Selon Monica Malik, économiste à l'Abu Dhabi Commercial Bank, l'introduction de la TVA dans les six pays du CCG devrait générer des revenus équivalant jusqu'à 1,5 % de leur PIB cumulé. « L'objectif n'est pas de mettre fin au déficit budgétaire (...), mais d'augmenter et de diversifier les recettes non pétrolières », explique-t-elle, soulignant que le pétrole et le gaz contribuent encore à hauteur de 50 % à 90 % des revenus publics de ces pays.

 

Moins d'attrait pour les expatriés ?
Mais abstraction faite des obstacles politiques, la TVA risque de réduire l'attrait du CCG pour les expatriés, selon Mme Malik, qui estime néanmoins que la région du Golfe restera l'une des zones « à faible imposition » dans le monde.

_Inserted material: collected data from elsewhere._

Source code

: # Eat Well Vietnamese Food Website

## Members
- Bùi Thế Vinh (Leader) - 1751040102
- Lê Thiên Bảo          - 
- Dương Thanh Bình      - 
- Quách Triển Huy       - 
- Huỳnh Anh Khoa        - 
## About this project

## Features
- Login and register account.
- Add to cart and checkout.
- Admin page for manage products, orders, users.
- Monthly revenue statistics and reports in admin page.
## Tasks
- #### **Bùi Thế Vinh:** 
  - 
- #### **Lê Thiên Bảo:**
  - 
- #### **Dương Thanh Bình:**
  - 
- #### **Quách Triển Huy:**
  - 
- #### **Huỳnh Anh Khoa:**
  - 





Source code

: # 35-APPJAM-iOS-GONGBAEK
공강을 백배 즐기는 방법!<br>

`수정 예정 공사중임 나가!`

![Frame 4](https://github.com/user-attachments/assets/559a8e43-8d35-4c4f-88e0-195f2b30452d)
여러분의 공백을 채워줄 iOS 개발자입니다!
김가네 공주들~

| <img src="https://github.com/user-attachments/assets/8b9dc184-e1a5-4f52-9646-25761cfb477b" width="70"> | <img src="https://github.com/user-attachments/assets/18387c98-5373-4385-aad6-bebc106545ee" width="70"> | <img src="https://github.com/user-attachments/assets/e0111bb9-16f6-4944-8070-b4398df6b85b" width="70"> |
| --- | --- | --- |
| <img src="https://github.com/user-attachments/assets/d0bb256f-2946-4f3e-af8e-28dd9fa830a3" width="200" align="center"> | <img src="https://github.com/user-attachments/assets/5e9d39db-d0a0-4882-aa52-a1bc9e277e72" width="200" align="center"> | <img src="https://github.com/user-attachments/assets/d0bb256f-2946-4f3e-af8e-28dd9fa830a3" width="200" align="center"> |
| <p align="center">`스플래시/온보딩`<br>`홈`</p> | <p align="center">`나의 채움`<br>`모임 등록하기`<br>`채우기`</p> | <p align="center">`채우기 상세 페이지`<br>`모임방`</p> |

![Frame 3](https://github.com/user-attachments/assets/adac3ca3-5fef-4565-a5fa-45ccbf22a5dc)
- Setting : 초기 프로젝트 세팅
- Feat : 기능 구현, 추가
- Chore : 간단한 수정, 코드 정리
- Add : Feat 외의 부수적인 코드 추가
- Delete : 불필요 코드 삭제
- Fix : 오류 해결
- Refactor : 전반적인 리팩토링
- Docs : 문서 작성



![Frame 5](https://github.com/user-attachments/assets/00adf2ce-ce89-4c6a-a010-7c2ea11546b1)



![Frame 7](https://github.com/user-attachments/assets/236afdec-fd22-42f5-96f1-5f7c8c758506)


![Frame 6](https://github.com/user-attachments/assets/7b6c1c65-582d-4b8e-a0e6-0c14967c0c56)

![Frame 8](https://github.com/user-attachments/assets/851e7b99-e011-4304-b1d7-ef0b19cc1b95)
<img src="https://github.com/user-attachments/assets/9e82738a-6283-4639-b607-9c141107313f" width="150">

Pour Jeanine Daou, cette taxe sur la consommation ne devrait pas dissuader les hommes d'affaires d'investir dans la région. « Ce n'est pas une taxe sur les sociétés », rappelle-t-elle, ajoutant : « C'est une nouvelle obligation, mais elle ne restreindra pas les entreprises qui veulent investir dans la région. »
Au vieux souk de Dubaï, des commerçants semblent néanmoins réticents. Alors que le gouvernement émirati avait annoncé pour janvier la TVA, plusieurs commerçants disent qu'ils n'en avaient pas été informés. « Jusqu'à présent, le gouvernement ne nous a rien dit sur la taxe », se plaint Abdallah el-Marzouqi, ajoutant toutefois se plier aux règlements. Un grossiste en électroménager, Obaid Tahiri, dit redouter le coût de la TVA en raison de sa faible marge de bénéfice. « Dans le commerce de gros, notre profit n'atteint pas 5 % », a-t-il dit, ajoutant qu'il ne pouvait pas non plus répercuter la TVA sur ses clients.
Mme Malik prévient que les entreprises risqueraient de supporter une partie du fardeau. « Comme nous sommes dans un processus de réajustement et que la demande intérieure est assez faible, une partie de la TVA pourrait ne pas échoir au consommateur », dit-elle.